Much cussing and discussing later, we discovered the console is putting the shifter into a bind. The real problem is that the console is an integral part of the shifter attachment. The console is aftermarket, the brand shows to be Dashtop.

In order to fix this problem, apparently I need an original equipment console and the trim plate around the shifter. Therefore, my question is, does anyone know a source for (best option) an NOS original equipment console, or a trustworthy used parts vendor.

Thanks in advance, for any helpful advice.


----------



## REDMAN (Feb 18, 2015)

*Console*

One option is to keep an eye out on ebay motors. They have several consoles for your year in various colors but nothing in red at this time unless you could have one dyed to match. They are adding parts everyday and I by off there alot my 69. Just keep a eye as much as you can. By the way very nice 70 goat. Did you verify it was an original gto? It would have 242 in the first numbers of the vin unless someone altered that as well. Anyway good luck with the goat.


----------



## 70Koza (Sep 26, 2016)

Thank you Redman,

Of the Goats, '68 and '69 are my favorites. Yours look to be a beautiful specimen.

I do see three consoles on eBay that are being represented as original. Heck, I thought the console I had was original, so I am a little concerned with a used one. I know NOS parts are getting scarce, but a guy can wish.

Yes, 242 are the first 3 numbers of the VIN. I am a Pontiac newbe, having purchased the Goat from a close friend. I had stopped by his shop, just to visit and he had it on a lift with the endura bumper, and enough other parts removed to see that the car (a California car originally) had no rust and only one small body repair visible from the inside of the front right fender (about the size of a half dollar). He had an appointment to sell the car, that afternoon, to the CNBC show The Car Chasers. He said he would rather I have the car, than someone he didn't know...so. 

While I really wasn't looking for a car, the overall rust free condition, the fact it was a '70 model (the year I got my driver's license), and the fact I was in the process of trying to buy a '69 Goat when the first gas embargo hit us (the seller told me it only got 9 mpg), gave me enough incentive to open my wallet. I also thought that it would make a great father/son project.
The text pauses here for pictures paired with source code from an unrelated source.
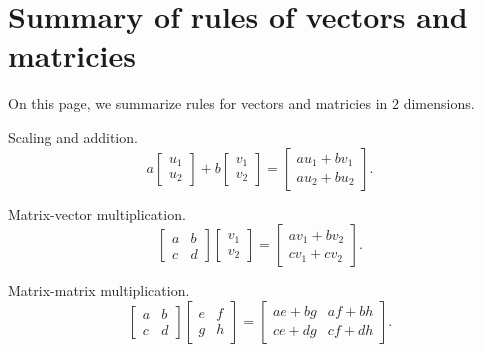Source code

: \documentclass[../main.tex]{subfiles}
\begin{document}
 \section{Summary of rules of vectors and matricies}

On this page, we summarize rules for vectors and matricies in \(2\) dimensions.

Scaling and addition.
\[
  a 
  \begin{bmatrix}
    u_{1} \\ u_{2}
  \end{bmatrix}
  + 
  b 
  \begin{bmatrix}
    v_{1} \\ v_{2}
  \end{bmatrix}
  =
  \begin{bmatrix}
    au_{1} + bv_{1} \\
    au_{2} + bu_{2}
  \end{bmatrix}.
\]

Matrix-vector multiplication.
\[
  \begin{bmatrix}
    a & b \\
    c & d
  \end{bmatrix}
  \begin{bmatrix}
    v_{1} \\ v_{2}
  \end{bmatrix}
  =
  \begin{bmatrix}
    a v_{1} + b v_{2} \\
    c v_{1} + c v_{2}
  \end{bmatrix}.
\]

Matrix-matrix multiplication.
\[
  \begin{bmatrix}
    a & b \\
    c & d
  \end{bmatrix}
  \begin{bmatrix}
    e & f \\
    g & h
  \end{bmatrix}
  =
  \begin{bmatrix}
    ae + bg & af + bh \\
    ce + dg & cf + dh
  \end{bmatrix}.
\]
\end{document}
By the way, mine gets 9mpg also.

My MOPAR buddies are giving me a little heck about it, though.

The car looks to be just a lightly used old car. It has had an exterior respray in the original (or close to it) color, and the carpet replaced, and apparently the console, but overall, it appears to be unrestored, or messed with in a major way. Little problems here and there, but a great base for a project.


----------



## GTO JUDGE (May 14, 2005)

Have you ruled out the shift cable and bracket as the culprit? Or, contributing to the problem?


----------



## 70Koza (Sep 26, 2016)

Yessir, to the best of our ability, which may not be sufficient. The cable has about 2 1/4 inch free travel. And as for the bracket...the shifter attaches to the tunnel only at the rear with a bracket. The shifter then bolts to the console which is attached to the tunnel at the front and rear.

Without the console, we have full function of the shifter, even though the front of the shifter does move around quite a bit. Once we install the console, we lose full range of function.

We are assuming (I know what that gets me) that since the console is aftermarket (Dashtop) it is causing the problem. When looking at photos of consoles on eBay we see differences. That and the fact the Dashtop console does not line up with the factory brackets.


----------